Oran et l’OAS : devoir de mémoire et décrispation...



Je ne puis que me réjouir en tant que lecteur du Quotidien d’Oran que notre journal participe au débat mémoriel qui n’en finit pas sur les séquelles de la guerre d’Algérie des deux côtés de la Méditerranée. L’opinion publique reste un paramètre incontournable et il y a lieu de lui donner des tribunes et forums dans tous les pays démocratiques qui se respectent.
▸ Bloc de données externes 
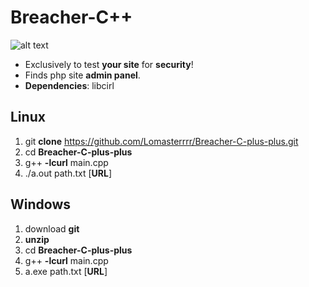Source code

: # Breacher-C++
![alt text](https://i.imgur.com/IvKtjjW.png)

 - Exclusively to test **your site** for **security**!
 - Finds php site **admin panel**.
 - **Dependencies**: libcirl

## Linux
1.  git **clone** https://github.com/Lomasterrrr/Breacher-C-plus-plus.git
2.  cd **Breacher-C-plus-plus**
3.  g++ **-lcurl** main.cpp
4.  ./a.out path.txt [**URL**]

## Windows
1. download **git**
2. **unzip**
3. cd **Breacher-C-plus-plus**
4. g++ **-lcurl** main.cpp
5. a.exe path.txt [**URL**]
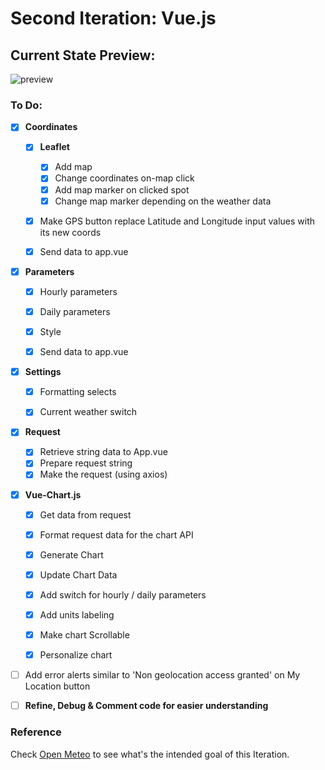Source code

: # Second Iteration: Vue.js

## Current State Preview: 

![preview](https://i.imgur.com/7ExhFqO.png)

### To Do:

- [X] **Coordinates**
   - [X] **Leaflet**
     - [X] Add map
     - [X] Change coordinates on-map click
     - [X] Add map marker on clicked spot
     - [X] Change map marker depending on the weather data
   - [x] Make GPS button replace Latitude and Longitude input values with its new coords
   - [x] Send data to app.vue


- [x] **Parameters**
  - [x] Hourly parameters
  - [x] Daily parameters
  - [x] Style
  - [x] Send data to app.vue


- [X] **Settings**
  - [X] Formatting selects
  - [X] Current weather switch


- [X] **Request**
  - [X] Retrieve string data to App.vue
  - [X] Prepare request string
  - [x] Make the request (using axios)

- [X] **Vue-Chart.js**
  - [X] Get data from request
  - [X] Format request data for the chart API
  - [X] Generate Chart
  - [X] Update Chart Data
  - [X] Add switch for hourly / daily parameters
  - [X] Add units labeling
  - [X] Make chart Scrollable
  - [X] Personalize chart


- [ ] Add error alerts similar to 'Non geolocation access granted' on My Location button
- [ ] **Refine, Debug & Comment code for easier understanding**

    
### Reference
Check [Open Meteo](https://open-meteo.com/en/docs#api-documentation) to see what's the intended goal of this Iteration.
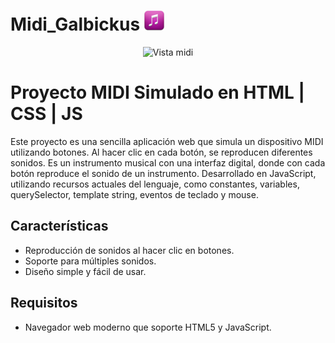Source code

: # Midi_Galbickus <img src="images/music_audio_sound.png" alt="music" width="32"/>

<div align="center">
    <img src="https://github.com/user-attachments/assets/43b12c04-9d23-4bb8-a2d4-9ee5097bff2c" alt="Vista midi" width="300"/>
</div>


# Proyecto MIDI Simulado en HTML | CSS | JS

Este proyecto es una sencilla aplicación web que simula un dispositivo MIDI utilizando botones. Al hacer clic en cada botón, se reproducen diferentes sonidos.
Es un instrumento musical con una interfaz digital, donde con cada botón reproduce el sonido de un instrumento. Desarrollado en  JavaScript,  utilizando recursos actuales del lenguaje, como constantes, variables, querySelector, template string, eventos de teclado y mouse.

## Características

- Reproducción de sonidos al hacer clic en botones.
- Soporte para múltiples sonidos.
- Diseño simple y fácil de usar.

## Requisitos

- Navegador web moderno que soporte HTML5 y JavaScript.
Elle en est arrivée à faire et défaire des systèmes politiques et gouvernements qui se prenaient pour invulnérables.

Il serait de bonne guerre - le terme est-il adapté ? - que les révélations, témoignages, regrets et confessions d’acteurs vieillissants ayant participé à cette guerre impitoyable et ses exactions/dérapages ne soient pas l’apanage des éléments d’un seul belligérant, l’armée française...

Le cas des événements d’Oran en juillet 1962 reste l’exemple même d’une Histoire à plusieurs lectures où les historiens furent marginalisés par les officiels en quête de légitimité et qui furent pour beaucoup dans le retard du processus démocratique en Algérie, de par leur excès de zèle à être plus patriotes que les véritables libérateurs de l’ALN; ce n’est pas pour rien qu’ils furent affublés par ces derniers de... «marsiens» ou combattants de la dernière heure... à l’origine de dérapages et exactions contre des Européens qui payèrent de leur vie les crimes de l’OAS dont les éléments réussirent à prendre avion ou bateau bien avant eux avec armes, bagages et argent...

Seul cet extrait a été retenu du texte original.